Collected data
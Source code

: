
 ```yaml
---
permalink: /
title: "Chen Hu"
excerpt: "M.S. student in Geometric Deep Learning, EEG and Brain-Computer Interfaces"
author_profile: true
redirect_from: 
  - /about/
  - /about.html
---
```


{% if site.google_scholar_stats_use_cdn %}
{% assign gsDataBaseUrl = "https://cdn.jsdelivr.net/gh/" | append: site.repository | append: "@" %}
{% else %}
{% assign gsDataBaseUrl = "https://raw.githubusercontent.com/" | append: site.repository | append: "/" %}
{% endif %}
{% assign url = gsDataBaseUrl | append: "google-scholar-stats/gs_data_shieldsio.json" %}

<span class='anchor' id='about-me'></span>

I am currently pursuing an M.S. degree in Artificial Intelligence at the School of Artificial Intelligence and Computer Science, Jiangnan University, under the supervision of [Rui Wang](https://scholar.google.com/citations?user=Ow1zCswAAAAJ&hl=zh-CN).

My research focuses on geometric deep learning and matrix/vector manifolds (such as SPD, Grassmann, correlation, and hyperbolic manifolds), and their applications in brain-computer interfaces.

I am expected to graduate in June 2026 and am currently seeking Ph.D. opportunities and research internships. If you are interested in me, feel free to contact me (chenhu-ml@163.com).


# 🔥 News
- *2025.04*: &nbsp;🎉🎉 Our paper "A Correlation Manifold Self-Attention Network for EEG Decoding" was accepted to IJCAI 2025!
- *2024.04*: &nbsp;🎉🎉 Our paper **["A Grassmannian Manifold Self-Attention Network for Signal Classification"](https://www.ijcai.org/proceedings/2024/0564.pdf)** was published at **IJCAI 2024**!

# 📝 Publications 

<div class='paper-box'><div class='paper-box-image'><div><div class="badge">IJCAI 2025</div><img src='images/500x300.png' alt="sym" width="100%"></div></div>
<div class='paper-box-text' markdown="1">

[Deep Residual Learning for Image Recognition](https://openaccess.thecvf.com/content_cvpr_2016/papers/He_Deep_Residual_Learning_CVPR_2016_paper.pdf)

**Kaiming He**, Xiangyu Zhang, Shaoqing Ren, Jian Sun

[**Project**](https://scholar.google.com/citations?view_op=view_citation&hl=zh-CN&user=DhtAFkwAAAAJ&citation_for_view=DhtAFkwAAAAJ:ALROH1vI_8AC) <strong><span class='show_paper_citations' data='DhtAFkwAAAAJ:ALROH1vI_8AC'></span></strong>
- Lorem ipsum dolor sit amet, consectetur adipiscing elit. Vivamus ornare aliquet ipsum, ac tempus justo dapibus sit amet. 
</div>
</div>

• **Your objective**
Counting the line that contains "# 📝 Publications" as the first, copy exactly every line through the end of the records, and nothing else.

• **Your solution**
# 📝 Publications 

<div class='paper-box'><div class='paper-box-image'><div><div class="badge">IJCAI 2025</div><img src='images/500x300.png' alt="sym" width="100%"></div></div>
<div class='paper-box-text' markdown="1">

[Deep Residual Learning for Image Recognition](https://openaccess.thecvf.com/content_cvpr_2016/papers/He_Deep_Residual_Learning_CVPR_2016_paper.pdf)

**Kaiming He**, Xiangyu Zhang, Shaoqing Ren, Jian Sun

[**Project**](https://scholar.google.com/citations?view_op=view_citation&hl=zh-CN&user=DhtAFkwAAAAJ&citation_for_view=DhtAFkwAAAAJ:ALROH1vI_8AC) <strong><span class='show_paper_citations' data='DhtAFkwAAAAJ:ALROH1vI_8AC'></span></strong>
- Lorem ipsum dolor sit amet, consectetur adipiscing elit. Vivamus ornare aliquet ipsum, ac tempus justo dapibus sit amet. 
</div>
</div>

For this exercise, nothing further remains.